The other case was a recent flight booking with Opodo.de. The booking was made two days before the flight, and me being home for the weekend depended on the booking. Seats were getting very limited. Confirmation of a successful booking was duly received. The next morning an e-mail informs me that they require lots of additional information by fax, and that I had three hours to provide it or they’ll do me the favor of cancelling the booking “at no cost to me”. I provided the information as best I could, (cancelling other meetings to find a fax and download the info while travelling), called them because I had not received confirmation that they are happy now, and the telefonist confirmed all was in order. The next day (the day of travel), they informed me that they could not maintain the booking with the airline after all, and they “thank me for my understanding”. No “cancelling for free”: They had never finalized my booking in the first place!

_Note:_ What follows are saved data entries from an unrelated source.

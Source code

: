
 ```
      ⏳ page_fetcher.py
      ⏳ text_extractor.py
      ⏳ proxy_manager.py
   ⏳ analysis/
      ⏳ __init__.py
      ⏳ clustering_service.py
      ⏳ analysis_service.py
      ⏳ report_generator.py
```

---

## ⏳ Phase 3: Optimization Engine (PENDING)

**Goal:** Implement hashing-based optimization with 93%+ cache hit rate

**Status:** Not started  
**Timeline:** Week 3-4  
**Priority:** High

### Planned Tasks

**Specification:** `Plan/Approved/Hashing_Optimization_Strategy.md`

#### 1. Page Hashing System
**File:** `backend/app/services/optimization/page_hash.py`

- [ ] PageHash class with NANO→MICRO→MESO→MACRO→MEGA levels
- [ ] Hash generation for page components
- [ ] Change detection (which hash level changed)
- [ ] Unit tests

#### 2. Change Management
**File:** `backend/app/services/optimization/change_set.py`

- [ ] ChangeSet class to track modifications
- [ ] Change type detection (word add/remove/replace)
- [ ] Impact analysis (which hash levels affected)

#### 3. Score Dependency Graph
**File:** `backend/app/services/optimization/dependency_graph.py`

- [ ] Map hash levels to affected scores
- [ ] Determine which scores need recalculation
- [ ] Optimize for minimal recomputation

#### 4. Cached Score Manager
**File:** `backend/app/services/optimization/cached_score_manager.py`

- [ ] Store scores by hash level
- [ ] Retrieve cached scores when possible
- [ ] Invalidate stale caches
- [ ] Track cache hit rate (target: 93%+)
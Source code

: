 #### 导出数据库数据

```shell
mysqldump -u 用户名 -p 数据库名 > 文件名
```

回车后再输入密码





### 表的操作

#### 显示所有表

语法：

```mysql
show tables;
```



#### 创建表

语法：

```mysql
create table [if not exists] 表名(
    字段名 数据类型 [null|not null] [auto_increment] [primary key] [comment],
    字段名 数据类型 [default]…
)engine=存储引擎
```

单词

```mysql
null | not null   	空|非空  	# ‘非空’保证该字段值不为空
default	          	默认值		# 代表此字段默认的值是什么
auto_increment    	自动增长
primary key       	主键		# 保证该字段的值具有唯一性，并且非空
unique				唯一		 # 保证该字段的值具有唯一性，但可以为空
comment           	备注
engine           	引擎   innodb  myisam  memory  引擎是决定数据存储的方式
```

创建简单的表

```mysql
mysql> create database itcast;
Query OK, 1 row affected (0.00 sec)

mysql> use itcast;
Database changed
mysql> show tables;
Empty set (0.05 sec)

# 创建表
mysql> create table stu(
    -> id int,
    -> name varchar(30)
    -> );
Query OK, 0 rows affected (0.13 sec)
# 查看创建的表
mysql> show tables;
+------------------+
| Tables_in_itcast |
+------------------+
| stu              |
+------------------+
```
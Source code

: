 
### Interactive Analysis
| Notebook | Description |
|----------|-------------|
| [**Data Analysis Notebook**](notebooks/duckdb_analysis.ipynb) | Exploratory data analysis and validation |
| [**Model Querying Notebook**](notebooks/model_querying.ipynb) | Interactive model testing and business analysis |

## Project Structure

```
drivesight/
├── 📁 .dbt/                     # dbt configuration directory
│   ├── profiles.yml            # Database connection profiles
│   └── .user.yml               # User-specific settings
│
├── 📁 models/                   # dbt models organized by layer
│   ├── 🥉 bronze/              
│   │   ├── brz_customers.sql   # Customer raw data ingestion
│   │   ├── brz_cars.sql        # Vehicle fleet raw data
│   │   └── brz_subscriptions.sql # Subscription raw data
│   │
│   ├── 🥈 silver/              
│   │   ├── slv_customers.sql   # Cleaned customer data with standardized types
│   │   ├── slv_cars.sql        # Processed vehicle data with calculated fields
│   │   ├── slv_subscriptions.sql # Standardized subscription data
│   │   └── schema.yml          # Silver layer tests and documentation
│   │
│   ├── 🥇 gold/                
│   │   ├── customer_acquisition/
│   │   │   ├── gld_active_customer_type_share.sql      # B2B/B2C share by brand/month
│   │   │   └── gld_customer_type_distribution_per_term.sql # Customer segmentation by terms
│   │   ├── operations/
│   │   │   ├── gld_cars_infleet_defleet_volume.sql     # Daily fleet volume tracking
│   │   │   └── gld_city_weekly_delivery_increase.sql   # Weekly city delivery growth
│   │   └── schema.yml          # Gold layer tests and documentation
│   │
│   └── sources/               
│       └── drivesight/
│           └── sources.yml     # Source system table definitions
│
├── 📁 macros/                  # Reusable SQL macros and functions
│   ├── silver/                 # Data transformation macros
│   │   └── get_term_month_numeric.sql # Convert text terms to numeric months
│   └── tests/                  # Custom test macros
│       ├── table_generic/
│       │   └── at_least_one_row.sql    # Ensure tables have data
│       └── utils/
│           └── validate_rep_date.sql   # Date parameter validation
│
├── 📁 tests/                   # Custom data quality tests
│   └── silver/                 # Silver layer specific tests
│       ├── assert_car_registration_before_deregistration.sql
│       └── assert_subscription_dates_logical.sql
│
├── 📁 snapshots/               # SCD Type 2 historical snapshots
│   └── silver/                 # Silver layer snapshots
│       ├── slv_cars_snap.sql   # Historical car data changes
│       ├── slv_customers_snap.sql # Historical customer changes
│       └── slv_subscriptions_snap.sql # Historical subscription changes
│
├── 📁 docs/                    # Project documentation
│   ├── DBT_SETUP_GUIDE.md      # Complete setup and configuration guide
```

Having lost my flight, I filed a complaint (via e-mail), and two weeks later they confirmed receiving it (also via e-mail). They are passing the buck to the airline and they have so much work right now that it will take an unusually long time to deal with things. I’m now spectator in a slow-motion fight between them and the airline, instead of between me and them.
To watch this spectacle unfold is actually amusing, but the really funny twist is this: While I was wondering where I will book my flights in future, opodo sent me a questionnaire about my customer experience. Thoughtfully, they included a question about which competitors I use, providing a list of 24 named competitors to chose from! All I needed to do was copy that list into my notebook, and I am now fully equipped with the entire competitive landscape, supplied by Opodo to me.
What do you think Opodo will say in the end? “We are allowed to do this, it’s in the small print”, surely. Dear readers, don’t say that just because it’s in the small print it doesn’t mean they are allowed to do it. You’d be right but missing my point, which is: If I had read the small-print I would have known what kind of company I am dealing with. It was all there, and that’s what they’ll be telling me. And, most annoyingly, they’ll be right.
So how do any of you handle this problem? Surely you don’t run statistical analysis on the small-print. Surely also, no-one reads this stuff. We can’t get on the Asperger simulator every time we buy something.
We are so used to the ease with which we scan people’s faces and body language (or even just a voice down the phone-line), that sometimes we forget that the absence of this information means customers and retailers get matched wrongly more often on the internet. An unhappy customer is expensive, whichever way you look at it. If you are Ryanair, you want people to know how you will treat them, or your business becomes unviable. Companies have to devise cheap and effective ‘signalling’ of their true philosophy without over-stating their case. It’s a lesson which many businesses on the web still have to learn. And as for the aggregators like eBay, Amazon marketplace, and the like, it really is “buyer beware”.
(1) For amazing case studies, I recommend Oliver Sacks’ The Man who Mistook his Wife for a Hat.
(2) Just for completeness, both eBay and PayPal protect you against loss in this case. It’s just a hassle.